My parents were not people who went anywhere on the weekends, other than church. My dad, especially, is a homebody. Even now, he hardly ever goes anywhere. My mom, if she feels the desire to see something other than the four walls of her house, will head out without him. He has mellowed over the years. When I was growing up, he was absolutely in charge of where we went, when we went there, and how long we stayed. At least, during the weeks when he was home from work. Even when he was gone for work, though, he was still kind of in charge because there was a very strict budget to follow. We didn’t dare step outside its lines.
The weekends seemed to stretch in front of me: this block of time, with a space carved out for church, that seemed almost impossible to fill. TV wasn’t allowed, especially during the day, and we lived in a four room house. Four rooms: two bedrooms, a tiny bathroom, and a combination kitchen / living room. It’s not like there were places to go for a change of scenery.

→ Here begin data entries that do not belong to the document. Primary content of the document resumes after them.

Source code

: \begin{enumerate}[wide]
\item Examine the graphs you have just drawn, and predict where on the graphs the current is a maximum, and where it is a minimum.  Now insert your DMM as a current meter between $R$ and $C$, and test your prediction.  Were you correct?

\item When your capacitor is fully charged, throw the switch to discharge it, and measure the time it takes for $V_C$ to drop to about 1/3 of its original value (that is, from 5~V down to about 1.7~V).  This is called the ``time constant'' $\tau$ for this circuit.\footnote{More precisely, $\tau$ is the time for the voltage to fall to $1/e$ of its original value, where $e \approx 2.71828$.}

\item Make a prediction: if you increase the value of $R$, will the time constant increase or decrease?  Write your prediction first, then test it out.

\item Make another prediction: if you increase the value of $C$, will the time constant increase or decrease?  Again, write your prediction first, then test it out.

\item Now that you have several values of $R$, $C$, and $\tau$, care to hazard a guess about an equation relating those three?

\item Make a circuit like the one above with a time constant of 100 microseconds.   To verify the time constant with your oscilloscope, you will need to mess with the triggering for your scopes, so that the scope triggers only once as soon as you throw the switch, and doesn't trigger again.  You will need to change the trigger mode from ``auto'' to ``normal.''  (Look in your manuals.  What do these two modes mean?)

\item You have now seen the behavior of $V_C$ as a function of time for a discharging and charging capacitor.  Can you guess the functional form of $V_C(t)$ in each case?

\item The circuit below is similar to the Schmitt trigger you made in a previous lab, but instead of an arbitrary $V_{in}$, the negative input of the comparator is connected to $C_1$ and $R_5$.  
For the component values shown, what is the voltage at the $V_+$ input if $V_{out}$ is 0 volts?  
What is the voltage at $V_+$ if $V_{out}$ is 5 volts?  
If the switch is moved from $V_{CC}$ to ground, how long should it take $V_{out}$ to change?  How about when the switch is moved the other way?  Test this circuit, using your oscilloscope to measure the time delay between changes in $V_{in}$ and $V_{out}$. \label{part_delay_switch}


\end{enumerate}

Instead, I changed the scenery inside my head. I read a lot. I wrote, although I was too shy to show my work to anyone. When the weather allowed, I rode my horse. I played with my dog and my cats. But I felt jealous of my friends, who lived closer to town or who were allowed to venture into town from the country. I felt lonely and bored and, often, more than a little bit trapped.

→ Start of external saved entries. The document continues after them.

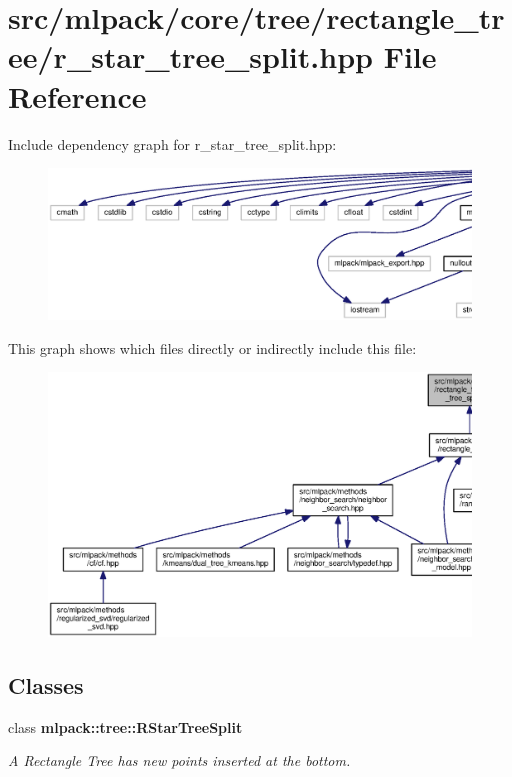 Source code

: \section{src/mlpack/core/tree/rectangle\+\_\+tree/r\+\_\+star\+\_\+tree\+\_\+split.hpp File Reference}
\label{r__star__tree__split_8hpp}
Include dependency graph for r\+\_\+star\+\_\+tree\+\_\+split.\+hpp\+:
\nopagebreak
\begin{figure}[H]
\begin{center}
\leavevmode
\includegraphics[width=350pt]{r__star__tree__split_8hpp__incl}
\end{center}
\end{figure}
This graph shows which files directly or indirectly include this file\+:
\nopagebreak
\begin{figure}[H]
\begin{center}
\leavevmode
\includegraphics[width=350pt]{r__star__tree__split_8hpp__dep__incl}
\end{center}
\end{figure}
\subsection*{Classes}
\begin{DoxyCompactItemize}
\item 
class {\bf mlpack\+::tree\+::\+R\+Star\+Tree\+Split}
\begin{DoxyCompactList}\small\item\em A Rectangle Tree has new points inserted at the bottom. \end{DoxyCompactList}\end{DoxyCompactItemize}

Today, it often seems as if my life is too busy. I live in a large metropolitan area, where I am forced to deal with traffic and rude people — sometimes on a minute-by-minute basis, it seems! There is no quiet here. Our house is near the metro tracks and a highway. Even with the sound wall nearby, we hear honks, screeches, and the click-clack of the train well into the night from our bedroom upstairs. We live in a townhouse, so there isn’t much space. Our yard is the size of a postage stamp, and our house is connected to our neighbors’ houses. And we can reach restaurants, shopping, school, church, movies … and any variety of entertainment options … within less than an hour, depending on traffic. I am coming and going all the time. Some weeks, it feels almost as if I am never home, between school activities, church activities, and errands.
Even at home, there always seems to be something to do. There is something to clean. There are dogs to tend to. There is a cat box to clean. There are hamster cages to wash. There are meals to fix. There is a child to mother. There are expectations to fulfill. And laundry — of course, there is always laundry, laundry, and more laundry! Even writing devolves into some kind of chore, instead of the escape it used to be. It becomes harder and harder for me to turn my brain off to let the words flow, especially when people are counting on me to finish my writing projects. It’s a lot of pressure when people expect things from you. I’m not saying this is a bad thing. I’m saying it’s something I am not yet skilled at dealing with regarding my writing.
In many ways, I now have the life I thought I wanted in my youth. Now, of course, I long for many of the things I used to have. I suppose human nature is like that. The grass is always greener on the other side, as the saying goes. But, one thing that has come out of growing up is that I appreciate a free weekend more. Now, when faced with a long Saturday — a day with no appointments to keep and nothing in particular to do — I no longer feel restless or annoyed. Instead, I think to myself, “This is Bliss.”